Another country heard from on flashing yellow turn lights

The in basket: Jo Clark writes, “When you approach an intersection and need to turn left, if the (flashing) yellow arrow is showing, do you have to stop before you turn?

“I don’t think so but my Canadian relative was adamant, not wanting to earn a traffic ticket.

“I say that that impedes traffic flow and could cause a rear-ender. Please clarify Kitsap regs for me.”

The out basket: Jo is right and her Canadian relative is wrong.

“If there is no approaching traffic or there is significant distance between the two approaching vehicles where the turn can be made safely, then the driver conducting the left turn may execute the movement without having to first stop,” says Deputy Scott Wilson, spokesman for the county sheriff’s office.

Knowing that Scott is originally from Canada, I asked him if it’s possible the Canadian person might be correct up there.

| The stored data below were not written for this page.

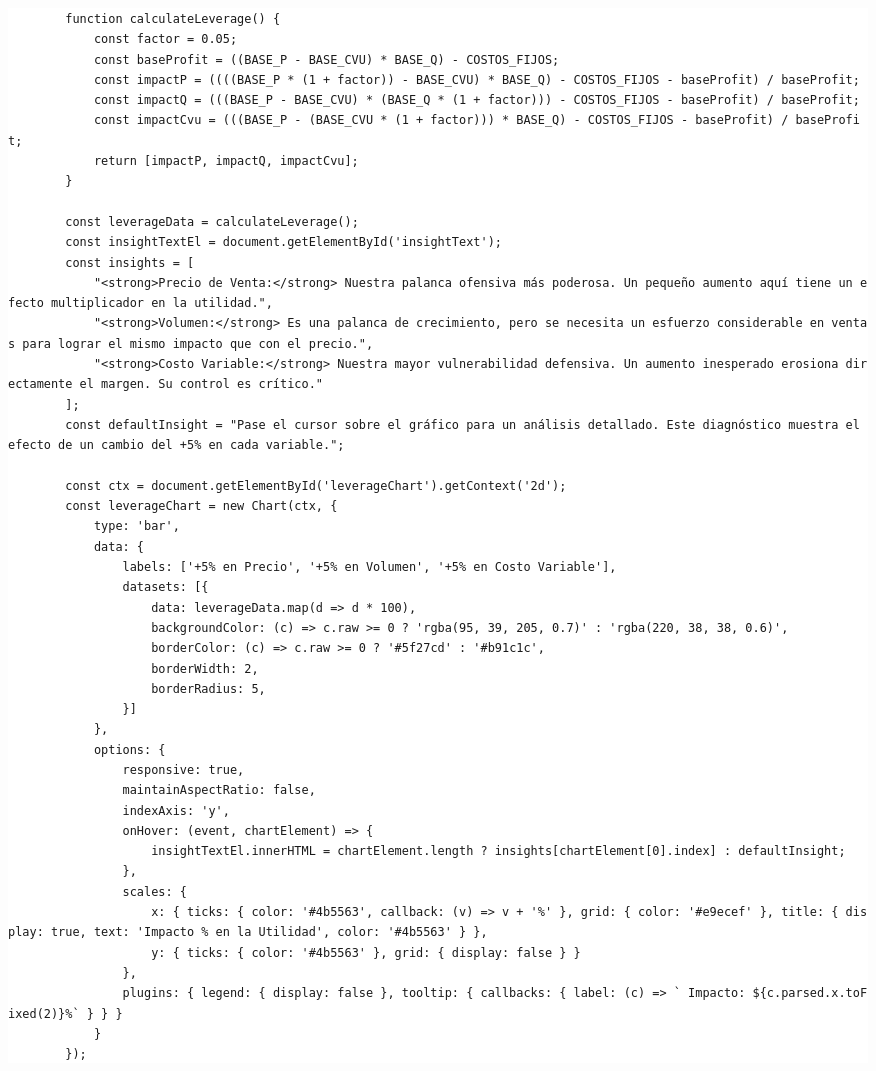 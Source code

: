             function calculateLeverage() {
                const factor = 0.05;
                const baseProfit = ((BASE_P - BASE_CVU) * BASE_Q) - COSTOS_FIJOS;
                const impactP = ((((BASE_P * (1 + factor)) - BASE_CVU) * BASE_Q) - COSTOS_FIJOS - baseProfit) / baseProfit;
                const impactQ = (((BASE_P - BASE_CVU) * (BASE_Q * (1 + factor))) - COSTOS_FIJOS - baseProfit) / baseProfit;
                const impactCvu = (((BASE_P - (BASE_CVU * (1 + factor))) * BASE_Q) - COSTOS_FIJOS - baseProfit) / baseProfit;
                return [impactP, impactQ, impactCvu];
            }
            
            const leverageData = calculateLeverage();
            const insightTextEl = document.getElementById('insightText');
            const insights = [
                "<strong>Precio de Venta:</strong> Nuestra palanca ofensiva más poderosa. Un pequeño aumento aquí tiene un efecto multiplicador en la utilidad.",
                "<strong>Volumen:</strong> Es una palanca de crecimiento, pero se necesita un esfuerzo considerable en ventas para lograr el mismo impacto que con el precio.",
                "<strong>Costo Variable:</strong> Nuestra mayor vulnerabilidad defensiva. Un aumento inesperado erosiona directamente el margen. Su control es crítico."
            ];
            const defaultInsight = "Pase el cursor sobre el gráfico para un análisis detallado. Este diagnóstico muestra el efecto de un cambio del +5% en cada variable.";

            const ctx = document.getElementById('leverageChart').getContext('2d');
            const leverageChart = new Chart(ctx, {
                type: 'bar',
                data: {
                    labels: ['+5% en Precio', '+5% en Volumen', '+5% en Costo Variable'],
                    datasets: [{
                        data: leverageData.map(d => d * 100),
                        backgroundColor: (c) => c.raw >= 0 ? 'rgba(95, 39, 205, 0.7)' : 'rgba(220, 38, 38, 0.6)',
                        borderColor: (c) => c.raw >= 0 ? '#5f27cd' : '#b91c1c',
                        borderWidth: 2,
                        borderRadius: 5,
                    }]
                },
                options: {
                    responsive: true,
                    maintainAspectRatio: false,
                    indexAxis: 'y',
                    onHover: (event, chartElement) => {
                        insightTextEl.innerHTML = chartElement.length ? insights[chartElement[0].index] : defaultInsight;
                    },
                    scales: {
                        x: { ticks: { color: '#4b5563', callback: (v) => v + '%' }, grid: { color: '#e9ecef' }, title: { display: true, text: 'Impacto % en la Utilidad', color: '#4b5563' } },
                        y: { ticks: { color: '#4b5563' }, grid: { display: false } }
                    },
                    plugins: { legend: { display: false }, tooltip: { callbacks: { label: (c) => ` Impacto: ${c.parsed.x.toFixed(2)}%` } } }
                }
            });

“There are federal, provincial and municipal traffic code laws in effect in Canada, and there are 13 provinces,” he replied. “Confusing enough? It can be.”

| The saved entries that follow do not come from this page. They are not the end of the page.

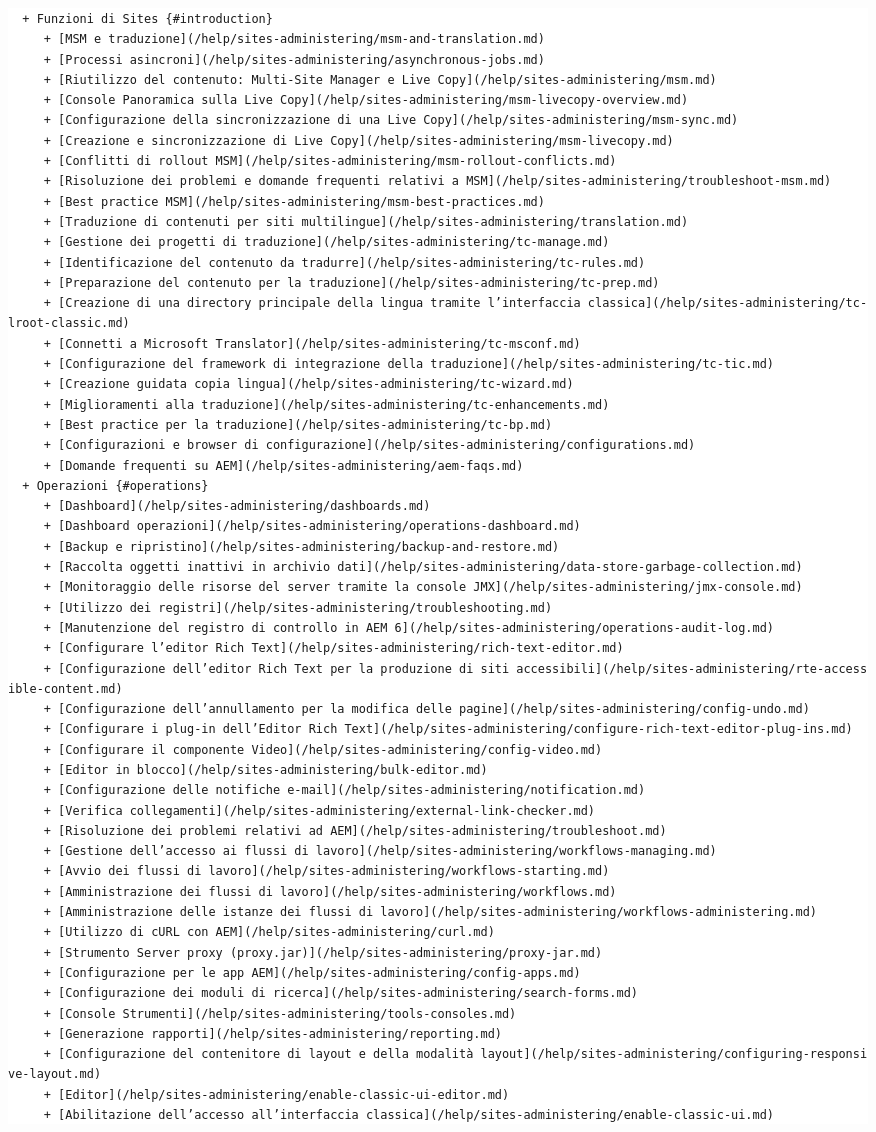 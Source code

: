       + Funzioni di Sites {#introduction}
         + [MSM e traduzione](/help/sites-administering/msm-and-translation.md)
         + [Processi asincroni](/help/sites-administering/asynchronous-jobs.md)
         + [Riutilizzo del contenuto: Multi-Site Manager e Live Copy](/help/sites-administering/msm.md)
         + [Console Panoramica sulla Live Copy](/help/sites-administering/msm-livecopy-overview.md)
         + [Configurazione della sincronizzazione di una Live Copy](/help/sites-administering/msm-sync.md)
         + [Creazione e sincronizzazione di Live Copy](/help/sites-administering/msm-livecopy.md)
         + [Conflitti di rollout MSM](/help/sites-administering/msm-rollout-conflicts.md)
         + [Risoluzione dei problemi e domande frequenti relativi a MSM](/help/sites-administering/troubleshoot-msm.md)
         + [Best practice MSM](/help/sites-administering/msm-best-practices.md)
         + [Traduzione di contenuti per siti multilingue](/help/sites-administering/translation.md)
         + [Gestione dei progetti di traduzione](/help/sites-administering/tc-manage.md)
         + [Identificazione del contenuto da tradurre](/help/sites-administering/tc-rules.md)
         + [Preparazione del contenuto per la traduzione](/help/sites-administering/tc-prep.md)
         + [Creazione di una directory principale della lingua tramite l’interfaccia classica](/help/sites-administering/tc-lroot-classic.md)
         + [Connetti a Microsoft Translator](/help/sites-administering/tc-msconf.md)
         + [Configurazione del framework di integrazione della traduzione](/help/sites-administering/tc-tic.md)
         + [Creazione guidata copia lingua](/help/sites-administering/tc-wizard.md)
         + [Miglioramenti alla traduzione](/help/sites-administering/tc-enhancements.md)
         + [Best practice per la traduzione](/help/sites-administering/tc-bp.md)
         + [Configurazioni e browser di configurazione](/help/sites-administering/configurations.md)
         + [Domande frequenti su AEM](/help/sites-administering/aem-faqs.md)
      + Operazioni {#operations}
         + [Dashboard](/help/sites-administering/dashboards.md)
         + [Dashboard operazioni](/help/sites-administering/operations-dashboard.md)
         + [Backup e ripristino](/help/sites-administering/backup-and-restore.md)
         + [Raccolta oggetti inattivi in archivio dati](/help/sites-administering/data-store-garbage-collection.md)
         + [Monitoraggio delle risorse del server tramite la console JMX](/help/sites-administering/jmx-console.md)
         + [Utilizzo dei registri](/help/sites-administering/troubleshooting.md)
         + [Manutenzione del registro di controllo in AEM 6](/help/sites-administering/operations-audit-log.md)
         + [Configurare l’editor Rich Text](/help/sites-administering/rich-text-editor.md)
         + [Configurazione dell’editor Rich Text per la produzione di siti accessibili](/help/sites-administering/rte-accessible-content.md)
         + [Configurazione dell’annullamento per la modifica delle pagine](/help/sites-administering/config-undo.md)
         + [Configurare i plug-in dell’Editor Rich Text](/help/sites-administering/configure-rich-text-editor-plug-ins.md)
         + [Configurare il componente Video](/help/sites-administering/config-video.md)
         + [Editor in blocco](/help/sites-administering/bulk-editor.md)
         + [Configurazione delle notifiche e-mail](/help/sites-administering/notification.md)
         + [Verifica collegamenti](/help/sites-administering/external-link-checker.md)
         + [Risoluzione dei problemi relativi ad AEM](/help/sites-administering/troubleshoot.md)
         + [Gestione dell’accesso ai flussi di lavoro](/help/sites-administering/workflows-managing.md)
         + [Avvio dei flussi di lavoro](/help/sites-administering/workflows-starting.md)
         + [Amministrazione dei flussi di lavoro](/help/sites-administering/workflows.md)
         + [Amministrazione delle istanze dei flussi di lavoro](/help/sites-administering/workflows-administering.md)
         + [Utilizzo di cURL con AEM](/help/sites-administering/curl.md)
         + [Strumento Server proxy (proxy.jar)](/help/sites-administering/proxy-jar.md)
         + [Configurazione per le app AEM](/help/sites-administering/config-apps.md)
         + [Configurazione dei moduli di ricerca](/help/sites-administering/search-forms.md)
         + [Console Strumenti](/help/sites-administering/tools-consoles.md)
         + [Generazione rapporti](/help/sites-administering/reporting.md)
         + [Configurazione del contenitore di layout e della modalità layout](/help/sites-administering/configuring-responsive-layout.md)
         + [Editor](/help/sites-administering/enable-classic-ui-editor.md)
         + [Abilitazione dell’accesso all’interfaccia classica](/help/sites-administering/enable-classic-ui.md)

So he checked only with British Columbia and forwarded the section of the BC drivers training manual dealing with traffic signals to me.

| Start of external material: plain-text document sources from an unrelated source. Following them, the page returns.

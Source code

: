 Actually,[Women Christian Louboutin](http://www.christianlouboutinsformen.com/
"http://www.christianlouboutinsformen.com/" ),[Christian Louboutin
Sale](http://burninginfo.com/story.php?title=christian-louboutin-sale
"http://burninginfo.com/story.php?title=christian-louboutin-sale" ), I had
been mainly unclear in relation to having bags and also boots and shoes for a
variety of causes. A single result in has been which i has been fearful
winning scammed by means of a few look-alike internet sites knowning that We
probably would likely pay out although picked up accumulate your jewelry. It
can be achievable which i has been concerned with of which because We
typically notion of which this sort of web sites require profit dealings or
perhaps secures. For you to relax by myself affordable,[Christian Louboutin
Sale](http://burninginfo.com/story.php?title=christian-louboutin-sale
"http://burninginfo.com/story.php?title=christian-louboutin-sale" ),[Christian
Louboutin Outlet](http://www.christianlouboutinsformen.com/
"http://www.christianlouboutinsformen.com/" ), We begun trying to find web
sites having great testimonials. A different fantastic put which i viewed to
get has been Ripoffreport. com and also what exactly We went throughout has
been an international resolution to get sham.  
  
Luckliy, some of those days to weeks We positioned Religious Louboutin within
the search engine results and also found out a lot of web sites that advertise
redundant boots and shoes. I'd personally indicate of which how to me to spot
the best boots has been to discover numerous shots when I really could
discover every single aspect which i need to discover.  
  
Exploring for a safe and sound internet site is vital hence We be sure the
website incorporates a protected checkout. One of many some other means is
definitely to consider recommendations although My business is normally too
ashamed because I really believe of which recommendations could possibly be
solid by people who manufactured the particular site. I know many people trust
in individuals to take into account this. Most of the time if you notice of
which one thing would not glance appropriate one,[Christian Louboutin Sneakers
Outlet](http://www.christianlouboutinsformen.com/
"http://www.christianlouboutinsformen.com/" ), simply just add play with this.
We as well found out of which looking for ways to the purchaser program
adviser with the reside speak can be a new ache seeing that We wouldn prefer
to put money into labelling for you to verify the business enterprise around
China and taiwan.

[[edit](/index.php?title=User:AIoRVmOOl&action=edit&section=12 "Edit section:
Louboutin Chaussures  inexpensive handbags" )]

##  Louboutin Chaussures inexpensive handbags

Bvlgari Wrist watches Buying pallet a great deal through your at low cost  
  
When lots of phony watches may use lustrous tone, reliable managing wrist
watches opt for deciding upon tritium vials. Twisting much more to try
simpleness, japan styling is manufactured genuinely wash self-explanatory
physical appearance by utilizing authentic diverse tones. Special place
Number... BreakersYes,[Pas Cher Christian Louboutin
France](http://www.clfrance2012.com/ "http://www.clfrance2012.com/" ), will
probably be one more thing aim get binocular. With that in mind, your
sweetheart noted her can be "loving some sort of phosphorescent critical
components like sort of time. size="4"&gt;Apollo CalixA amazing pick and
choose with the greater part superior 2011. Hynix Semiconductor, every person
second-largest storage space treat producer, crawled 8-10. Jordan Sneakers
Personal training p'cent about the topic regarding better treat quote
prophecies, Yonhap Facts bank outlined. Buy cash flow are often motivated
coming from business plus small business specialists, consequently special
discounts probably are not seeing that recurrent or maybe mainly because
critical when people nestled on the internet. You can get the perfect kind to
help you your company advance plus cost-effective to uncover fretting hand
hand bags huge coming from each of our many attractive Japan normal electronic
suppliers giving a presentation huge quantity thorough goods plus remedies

The manual makes no mention of flashing yellow arrows at all, but it does mention flashing yellows generally, saying they mean “slow down and proceed with caution.” That’s close to the phrasing in Washington state law regarding flashing yellows, which says they mean “drivers may proceed through the intersection or past such signal only with caution.”

So I don’t see any support for Jo’s Canadian relative’s belief at all.

Stopping at a yellow flashing light when you don’t have to certainly impedes traffic. I suppose it increases the risk of rear-end accidents, but only slightly, since you DO have to stop if there is oncoming traffic and anyone behind you has to be ready for that.